■ Task to complete
Please return only the lines from the one holding "AUTOSCALE\_ADC a že" through the one holding "Příčinou může být", exactly as they appear in the records below, both ends included.
Start of Given records
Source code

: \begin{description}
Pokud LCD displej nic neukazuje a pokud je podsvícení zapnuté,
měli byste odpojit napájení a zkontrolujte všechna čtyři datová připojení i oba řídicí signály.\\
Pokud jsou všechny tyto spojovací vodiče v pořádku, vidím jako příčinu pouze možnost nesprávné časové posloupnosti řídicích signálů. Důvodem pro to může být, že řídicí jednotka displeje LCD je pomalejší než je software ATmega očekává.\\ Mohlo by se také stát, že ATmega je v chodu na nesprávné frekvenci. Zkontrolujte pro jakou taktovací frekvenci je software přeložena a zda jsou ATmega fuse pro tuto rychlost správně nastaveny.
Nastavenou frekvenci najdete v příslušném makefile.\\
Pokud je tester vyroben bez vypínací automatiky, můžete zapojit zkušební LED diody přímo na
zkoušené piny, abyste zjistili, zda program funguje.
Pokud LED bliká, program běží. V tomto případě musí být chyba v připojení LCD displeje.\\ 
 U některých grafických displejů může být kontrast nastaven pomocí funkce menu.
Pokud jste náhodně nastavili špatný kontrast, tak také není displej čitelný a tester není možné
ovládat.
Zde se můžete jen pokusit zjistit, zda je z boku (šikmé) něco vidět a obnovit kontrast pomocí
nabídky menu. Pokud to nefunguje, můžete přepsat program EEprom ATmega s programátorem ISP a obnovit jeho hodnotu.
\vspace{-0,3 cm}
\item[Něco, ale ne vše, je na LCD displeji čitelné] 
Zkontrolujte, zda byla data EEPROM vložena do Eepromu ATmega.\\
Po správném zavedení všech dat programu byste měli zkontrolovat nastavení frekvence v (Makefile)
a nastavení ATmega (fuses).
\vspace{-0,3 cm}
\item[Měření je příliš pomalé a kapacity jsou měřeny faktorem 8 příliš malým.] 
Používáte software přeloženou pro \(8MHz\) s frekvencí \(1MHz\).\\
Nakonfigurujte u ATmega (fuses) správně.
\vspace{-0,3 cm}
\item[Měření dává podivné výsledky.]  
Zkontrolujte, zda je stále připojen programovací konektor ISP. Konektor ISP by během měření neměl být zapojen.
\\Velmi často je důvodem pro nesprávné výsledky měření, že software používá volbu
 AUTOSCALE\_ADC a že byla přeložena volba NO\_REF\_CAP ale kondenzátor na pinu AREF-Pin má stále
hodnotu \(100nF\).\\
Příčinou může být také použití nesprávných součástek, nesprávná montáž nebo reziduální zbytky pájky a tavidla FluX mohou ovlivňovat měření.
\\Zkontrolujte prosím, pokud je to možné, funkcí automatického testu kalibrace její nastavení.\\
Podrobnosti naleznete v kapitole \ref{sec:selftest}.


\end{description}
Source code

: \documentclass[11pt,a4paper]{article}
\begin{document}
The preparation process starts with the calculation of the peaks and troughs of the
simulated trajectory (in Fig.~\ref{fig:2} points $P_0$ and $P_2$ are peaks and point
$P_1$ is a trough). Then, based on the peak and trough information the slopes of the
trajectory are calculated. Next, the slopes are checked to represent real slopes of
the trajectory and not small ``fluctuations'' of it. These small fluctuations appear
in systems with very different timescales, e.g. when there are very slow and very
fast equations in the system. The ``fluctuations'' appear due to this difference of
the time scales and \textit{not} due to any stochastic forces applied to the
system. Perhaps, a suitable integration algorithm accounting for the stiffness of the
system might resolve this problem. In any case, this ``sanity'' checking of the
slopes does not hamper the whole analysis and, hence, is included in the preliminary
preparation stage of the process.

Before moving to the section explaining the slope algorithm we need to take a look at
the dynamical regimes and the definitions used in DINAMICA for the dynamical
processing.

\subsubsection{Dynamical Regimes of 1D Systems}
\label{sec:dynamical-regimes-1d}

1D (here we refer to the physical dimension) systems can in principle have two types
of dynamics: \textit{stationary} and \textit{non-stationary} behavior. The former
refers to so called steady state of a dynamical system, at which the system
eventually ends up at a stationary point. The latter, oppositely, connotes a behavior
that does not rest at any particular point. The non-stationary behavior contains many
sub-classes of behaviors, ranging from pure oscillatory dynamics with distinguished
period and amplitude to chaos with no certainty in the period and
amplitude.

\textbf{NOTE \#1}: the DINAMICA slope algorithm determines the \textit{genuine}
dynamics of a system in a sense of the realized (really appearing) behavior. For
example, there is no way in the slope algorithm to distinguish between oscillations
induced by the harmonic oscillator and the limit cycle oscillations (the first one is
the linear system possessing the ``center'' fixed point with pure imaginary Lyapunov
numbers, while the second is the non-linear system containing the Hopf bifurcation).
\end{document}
End of Given records
■ Answer box
 AUTOSCALE\_ADC a že byla přeložena volba NO\_REF\_CAP ale kondenzátor na pinu AREF-Pin má stále
hodnotu \(100nF\).\\
Příčinou může být také použití nesprávných součástek, nesprávná montáž nebo reziduální zbytky pájky a tavidla FluX mohou ovlivňovat měření.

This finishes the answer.